What you need to do: The answer must consist of the records, repeated exactly.

(Stored data entries)
* * *
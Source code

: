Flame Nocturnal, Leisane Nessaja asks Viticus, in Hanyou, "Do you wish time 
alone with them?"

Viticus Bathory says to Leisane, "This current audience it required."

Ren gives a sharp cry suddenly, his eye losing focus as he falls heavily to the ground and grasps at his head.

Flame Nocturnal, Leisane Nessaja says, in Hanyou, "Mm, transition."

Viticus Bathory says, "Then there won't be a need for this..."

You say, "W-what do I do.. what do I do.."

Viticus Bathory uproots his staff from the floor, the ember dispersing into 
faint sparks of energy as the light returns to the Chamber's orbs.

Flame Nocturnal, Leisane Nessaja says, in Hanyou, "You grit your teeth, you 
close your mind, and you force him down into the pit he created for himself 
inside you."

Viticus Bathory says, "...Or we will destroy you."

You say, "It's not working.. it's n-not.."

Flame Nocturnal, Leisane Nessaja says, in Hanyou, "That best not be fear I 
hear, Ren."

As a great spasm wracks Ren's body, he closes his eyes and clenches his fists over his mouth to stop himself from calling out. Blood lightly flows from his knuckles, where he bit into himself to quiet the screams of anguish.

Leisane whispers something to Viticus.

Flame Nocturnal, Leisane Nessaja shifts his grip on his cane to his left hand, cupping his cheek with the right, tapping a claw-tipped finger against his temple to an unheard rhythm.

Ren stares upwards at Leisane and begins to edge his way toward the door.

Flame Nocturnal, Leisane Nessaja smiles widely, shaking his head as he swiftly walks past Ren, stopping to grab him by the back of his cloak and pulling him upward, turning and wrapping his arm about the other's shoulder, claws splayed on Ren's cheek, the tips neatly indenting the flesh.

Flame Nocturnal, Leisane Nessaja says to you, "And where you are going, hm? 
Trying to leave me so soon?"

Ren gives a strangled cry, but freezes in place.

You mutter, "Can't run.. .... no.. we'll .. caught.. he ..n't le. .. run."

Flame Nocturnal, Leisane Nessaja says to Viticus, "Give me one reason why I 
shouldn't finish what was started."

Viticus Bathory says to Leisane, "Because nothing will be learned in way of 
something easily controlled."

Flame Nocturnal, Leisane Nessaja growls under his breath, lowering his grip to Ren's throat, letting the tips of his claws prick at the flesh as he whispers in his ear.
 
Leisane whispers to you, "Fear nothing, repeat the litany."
* * *
Written reply:
Source code

:Flame Nocturnal, Leisane Nessaja asks Viticus, in Hanyou, "Do you wish time 
alone with them?"

Viticus Bathory says to Leisane, "This current audience it required."

Ren gives a sharp cry suddenly, his eye losing focus as he falls heavily to the ground and grasps at his head.

Flame Nocturnal, Leisane Nessaja says, in Hanyou, "Mm, transition."

Viticus Bathory says, "Then there won't be a need for this..."

You say, "W-what do I do.. what do I do.."

Viticus Bathory uproots his staff from the floor, the ember dispersing into 
faint sparks of energy as the light returns to the Chamber's orbs.

Flame Nocturnal, Leisane Nessaja says, in Hanyou, "You grit your teeth, you 
close your mind, and you force him down into the pit he created for himself 
inside you."

Viticus Bathory says, "...Or we will destroy you."

You say, "It's not working.. it's n-not.."

Flame Nocturnal, Leisane Nessaja says, in Hanyou, "That best not be fear I 
hear, Ren."

As a great spasm wracks Ren's body, he closes his eyes and clenches his fists over his mouth to stop himself from calling out. Blood lightly flows from his knuckles, where he bit into himself to quiet the screams of anguish.

Leisane whispers something to Viticus.

Flame Nocturnal, Leisane Nessaja shifts his grip on his cane to his left hand, cupping his cheek with the right, tapping a claw-tipped finger against his temple to an unheard rhythm.

Ren stares upwards at Leisane and begins to edge his way toward the door.

Flame Nocturnal, Leisane Nessaja smiles widely, shaking his head as he swiftly walks past Ren, stopping to grab him by the back of his cloak and pulling him upward, turning and wrapping his arm about the other's shoulder, claws splayed on Ren's cheek, the tips neatly indenting the flesh.

Flame Nocturnal, Leisane Nessaja says to you, "And where you are going, hm? 
Trying to leave me so soon?"

Ren gives a strangled cry, but freezes in place.

You mutter, "Can't run.. .... no.. we'll .. caught.. he ..n't le. .. run."

Flame Nocturnal, Leisane Nessaja says to Viticus, "Give me one reason why I 
shouldn't finish what was started."

Viticus Bathory says to Leisane, "Because nothing will be learned in way of 
something easily controlled."

Flame Nocturnal, Leisane Nessaja growls under his breath, lowering his grip to Ren's throat, letting the tips of his claws prick at the flesh as he whispers in his ear.
 
Leisane whispers to you, "Fear nothing, repeat the litany."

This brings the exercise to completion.